■ MATERIAL FOR THIS TASK
+ + +

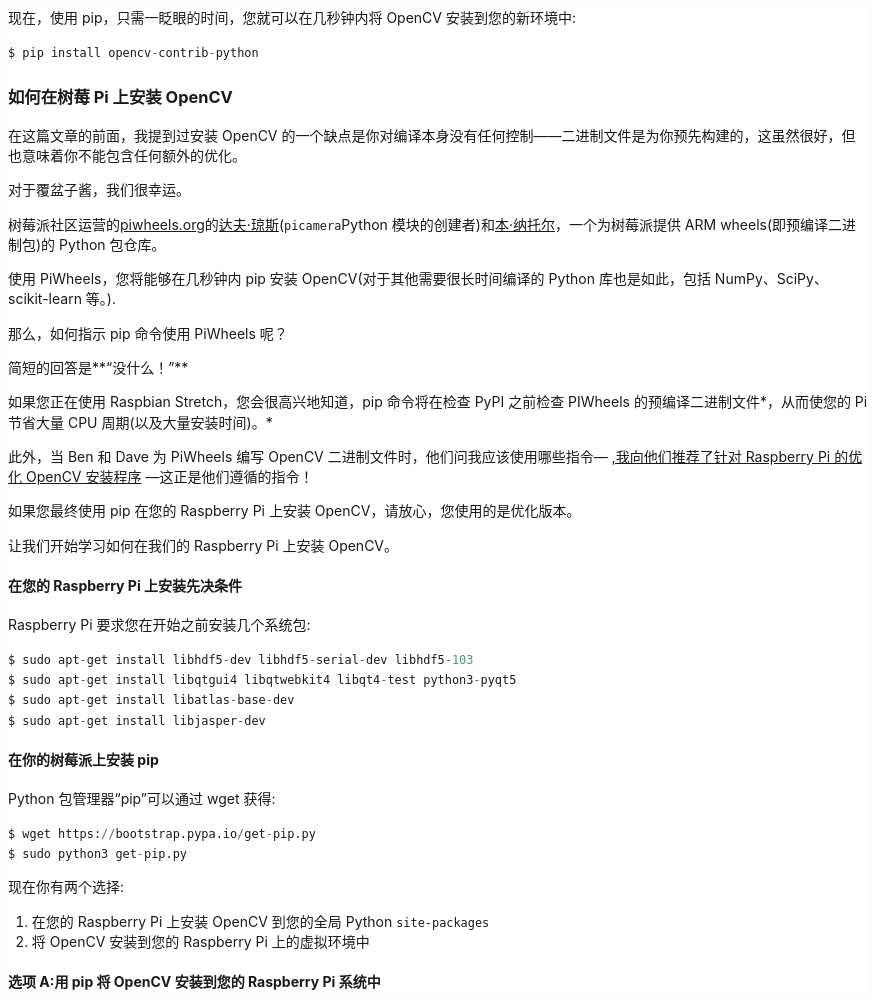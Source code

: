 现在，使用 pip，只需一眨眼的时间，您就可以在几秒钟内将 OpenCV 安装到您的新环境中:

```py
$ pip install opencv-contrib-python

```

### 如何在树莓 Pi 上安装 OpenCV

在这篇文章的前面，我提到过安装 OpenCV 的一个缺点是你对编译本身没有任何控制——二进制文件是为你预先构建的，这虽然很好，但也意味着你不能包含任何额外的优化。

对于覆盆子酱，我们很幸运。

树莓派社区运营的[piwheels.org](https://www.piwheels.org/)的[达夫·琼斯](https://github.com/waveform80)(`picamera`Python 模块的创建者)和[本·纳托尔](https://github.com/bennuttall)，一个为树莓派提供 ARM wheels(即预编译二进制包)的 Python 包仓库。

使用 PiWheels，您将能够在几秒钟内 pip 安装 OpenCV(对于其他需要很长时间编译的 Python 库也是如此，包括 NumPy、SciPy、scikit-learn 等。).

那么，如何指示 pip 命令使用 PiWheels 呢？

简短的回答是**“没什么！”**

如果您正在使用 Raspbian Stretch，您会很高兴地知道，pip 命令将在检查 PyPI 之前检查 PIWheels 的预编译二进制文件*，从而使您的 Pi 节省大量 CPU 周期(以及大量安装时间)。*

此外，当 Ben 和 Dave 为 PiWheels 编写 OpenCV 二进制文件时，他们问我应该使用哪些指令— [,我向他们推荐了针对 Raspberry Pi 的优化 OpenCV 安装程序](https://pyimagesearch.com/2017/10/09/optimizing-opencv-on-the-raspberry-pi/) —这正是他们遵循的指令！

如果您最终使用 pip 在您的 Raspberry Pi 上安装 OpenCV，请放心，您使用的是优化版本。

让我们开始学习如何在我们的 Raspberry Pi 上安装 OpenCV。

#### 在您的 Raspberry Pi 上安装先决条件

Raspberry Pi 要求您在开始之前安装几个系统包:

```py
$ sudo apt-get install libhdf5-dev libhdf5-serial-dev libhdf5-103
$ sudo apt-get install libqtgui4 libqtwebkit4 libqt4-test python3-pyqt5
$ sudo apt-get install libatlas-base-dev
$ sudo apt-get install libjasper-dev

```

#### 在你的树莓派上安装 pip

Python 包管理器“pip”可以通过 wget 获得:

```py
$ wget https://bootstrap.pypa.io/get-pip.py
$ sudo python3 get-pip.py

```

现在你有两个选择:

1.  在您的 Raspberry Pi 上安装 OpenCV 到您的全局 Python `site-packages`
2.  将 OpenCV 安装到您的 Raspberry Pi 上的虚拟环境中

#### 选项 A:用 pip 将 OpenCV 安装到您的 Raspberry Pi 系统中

+ + +

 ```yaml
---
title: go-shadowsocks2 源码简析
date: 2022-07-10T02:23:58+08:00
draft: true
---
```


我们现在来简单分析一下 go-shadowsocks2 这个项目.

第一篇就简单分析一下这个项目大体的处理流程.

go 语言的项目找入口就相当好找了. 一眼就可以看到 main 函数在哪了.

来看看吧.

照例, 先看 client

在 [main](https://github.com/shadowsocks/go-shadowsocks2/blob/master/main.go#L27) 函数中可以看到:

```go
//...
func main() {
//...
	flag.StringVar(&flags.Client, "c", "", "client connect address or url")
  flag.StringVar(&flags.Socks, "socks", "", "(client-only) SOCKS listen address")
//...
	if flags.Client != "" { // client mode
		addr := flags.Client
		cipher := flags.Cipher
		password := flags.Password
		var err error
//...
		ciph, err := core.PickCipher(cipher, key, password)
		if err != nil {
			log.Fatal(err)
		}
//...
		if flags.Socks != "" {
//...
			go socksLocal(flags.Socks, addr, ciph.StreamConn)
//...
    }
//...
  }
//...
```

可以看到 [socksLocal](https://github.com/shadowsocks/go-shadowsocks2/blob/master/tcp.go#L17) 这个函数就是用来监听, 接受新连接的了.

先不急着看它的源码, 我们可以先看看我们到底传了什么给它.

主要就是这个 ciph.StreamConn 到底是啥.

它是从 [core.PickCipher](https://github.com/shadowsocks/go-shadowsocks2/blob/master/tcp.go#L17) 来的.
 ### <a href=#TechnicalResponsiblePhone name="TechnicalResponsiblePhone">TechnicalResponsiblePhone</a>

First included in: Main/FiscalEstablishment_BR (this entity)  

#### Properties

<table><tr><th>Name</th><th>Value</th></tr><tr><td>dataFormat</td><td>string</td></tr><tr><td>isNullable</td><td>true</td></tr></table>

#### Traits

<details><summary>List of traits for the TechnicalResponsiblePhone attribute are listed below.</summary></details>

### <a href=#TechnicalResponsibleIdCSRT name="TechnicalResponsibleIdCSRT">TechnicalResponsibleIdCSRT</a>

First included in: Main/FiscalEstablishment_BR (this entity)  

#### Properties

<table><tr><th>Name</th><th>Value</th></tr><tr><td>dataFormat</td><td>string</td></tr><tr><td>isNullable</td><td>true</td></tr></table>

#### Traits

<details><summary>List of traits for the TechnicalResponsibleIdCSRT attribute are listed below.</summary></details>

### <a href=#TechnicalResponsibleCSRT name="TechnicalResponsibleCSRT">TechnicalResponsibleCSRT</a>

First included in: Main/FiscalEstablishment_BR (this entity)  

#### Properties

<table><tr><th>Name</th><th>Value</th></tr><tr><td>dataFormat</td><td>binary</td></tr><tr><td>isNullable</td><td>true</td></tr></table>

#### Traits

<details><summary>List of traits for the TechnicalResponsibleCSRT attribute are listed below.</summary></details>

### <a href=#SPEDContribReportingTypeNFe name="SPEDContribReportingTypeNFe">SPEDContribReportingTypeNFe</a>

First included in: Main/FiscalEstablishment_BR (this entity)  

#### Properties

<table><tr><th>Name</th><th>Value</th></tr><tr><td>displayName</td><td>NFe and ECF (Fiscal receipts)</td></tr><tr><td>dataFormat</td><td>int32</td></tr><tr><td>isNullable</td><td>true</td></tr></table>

+ + +

■ AIM OF THE EXERCISE
From the entries above, copy exactly the lines starting at the one with "Source code" and stopping at the one with "如果您正在使用 Raspbian Stretch，您会很高兴地知道，pip", keeping both ends. Drop the pictures.

■ OUTPUT OF THE EXERCISE
Source code

: 现在，使用 pip，只需一眨眼的时间，您就可以在几秒钟内将 OpenCV 安装到您的新环境中:

```py
$ pip install opencv-contrib-python

```

### 如何在树莓 Pi 上安装 OpenCV

在这篇文章的前面，我提到过安装 OpenCV 的一个缺点是你对编译本身没有任何控制——二进制文件是为你预先构建的，这虽然很好，但也意味着你不能包含任何额外的优化。

对于覆盆子酱，我们很幸运。

树莓派社区运营的[piwheels.org](https://www.piwheels.org/)的[达夫·琼斯](https://github.com/waveform80)(`picamera`Python 模块的创建者)和[本·纳托尔](https://github.com/bennuttall)，一个为树莓派提供 ARM wheels(即预编译二进制包)的 Python 包仓库。

使用 PiWheels，您将能够在几秒钟内 pip 安装 OpenCV(对于其他需要很长时间编译的 Python 库也是如此，包括 NumPy、SciPy、scikit-learn 等。).

那么，如何指示 pip 命令使用 PiWheels 呢？

简短的回答是**“没什么！”**

如果您正在使用 Raspbian Stretch，您会很高兴地知道，pip 命令将在检查 PyPI 之前检查 PIWheels 的预编译二进制文件*，从而使您的 Pi 节省大量 CPU 周期(以及大量安装时间)。*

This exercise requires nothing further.